Data provided START

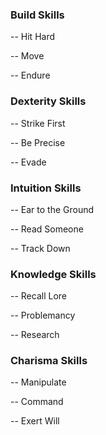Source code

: ### Build Skills
-- Hit Hard

-- Move 

-- Endure

### Dexterity Skills
-- Strike First

-- Be Precise

-- Evade

### Intuition Skills
-- Ear to the Ground

-- Read Someone

-- Track Down

### Knowledge Skills
-- Recall Lore

-- Problemancy

-- Research

### Charisma Skills
-- Manipulate

-- Command

-- Exert Will
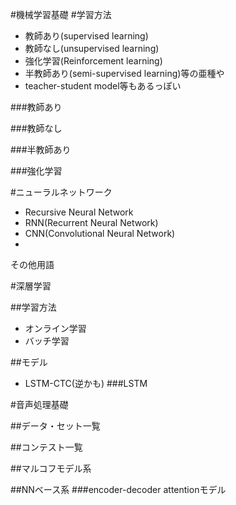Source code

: #機械学習基礎
#学習方法
* 教師あり(supervised learning)
* 教師なし(unsupervised learning)
* 強化学習(Reinforcement learning)
* 半教師あり(semi-supervised learning)等の亜種や
* teacher-student model等もあるっぽい

###教師あり

###教師なし

###半教師あり

###強化学習

<!-- 機械学習基礎ここまで -->



#ニューラルネットワーク

* Recursive Neural Network
* RNN(Recurrent Neural Network)
* CNN(Convolutional Neural Network)
* 

その他用語
<!-- ニューラルネットワークここまで -->
#深層学習

##学習方法
* オンライン学習
* バッチ学習


##モデル
* LSTM-CTC(逆かも)
###LSTM
<!-- 深層学習ここまで -->
#音声処理基礎


##データ・セット一覧


##コンテスト一覧


##マルコフモデル系


##NNベース系
###encoder-decoder attentionモデル
<!-- 音声処理基礎ここまで -->
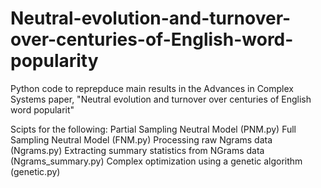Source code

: # Neutral-evolution-and-turnover-over-centuries-of-English-word-popularity

Python code to reprepduce main results in the Advances in Complex Systems paper, "Neutral evolution and turnover over centuries of English word popularit" 


Scipts for the following:
Partial Sampling Neutral Model (PNM.py)
Full Sampling Neutral Model (FNM.py)
Processing raw Ngrams data (Ngrams.py)
Extracting summary statistics from NGrams data (Ngrams_summary.py)
Complex optimization using a genetic algorithm  (genetic.py)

Data provided END

- Instructions to follow: Find the line with "-- Manipulate" in the data above, and from there retype each line exactly through the line with "Processing raw Ngrams data (Ngrams.py)", skipping the pictures along the way.

- Answer to the exercise:
-- Manipulate

-- Command

-- Exert Will
Source code

: #機械学習基礎
#学習方法
* 教師あり(supervised learning)
* 教師なし(unsupervised learning)
* 強化学習(Reinforcement learning)
* 半教師あり(semi-supervised learning)等の亜種や
* teacher-student model等もあるっぽい

###教師あり

###教師なし

###半教師あり

###強化学習

<!-- 機械学習基礎ここまで -->



#ニューラルネットワーク

* Recursive Neural Network
* RNN(Recurrent Neural Network)
* CNN(Convolutional Neural Network)
* 

その他用語
<!-- ニューラルネットワークここまで -->
#深層学習

##学習方法
* オンライン学習
* バッチ学習


##モデル
* LSTM-CTC(逆かも)
###LSTM
<!-- 深層学習ここまで -->
#音声処理基礎


##データ・セット一覧


##コンテスト一覧


##マルコフモデル系


##NNベース系
###encoder-decoder attentionモデル
<!-- 音声処理基礎ここまで -->
Source code

: # Neutral-evolution-and-turnover-over-centuries-of-English-word-popularity

Python code to reprepduce main results in the Advances in Complex Systems paper, "Neutral evolution and turnover over centuries of English word popularit" 


Scipts for the following:
Partial Sampling Neutral Model (PNM.py)
Full Sampling Neutral Model (FNM.py)
Processing raw Ngrams data (Ngrams.py)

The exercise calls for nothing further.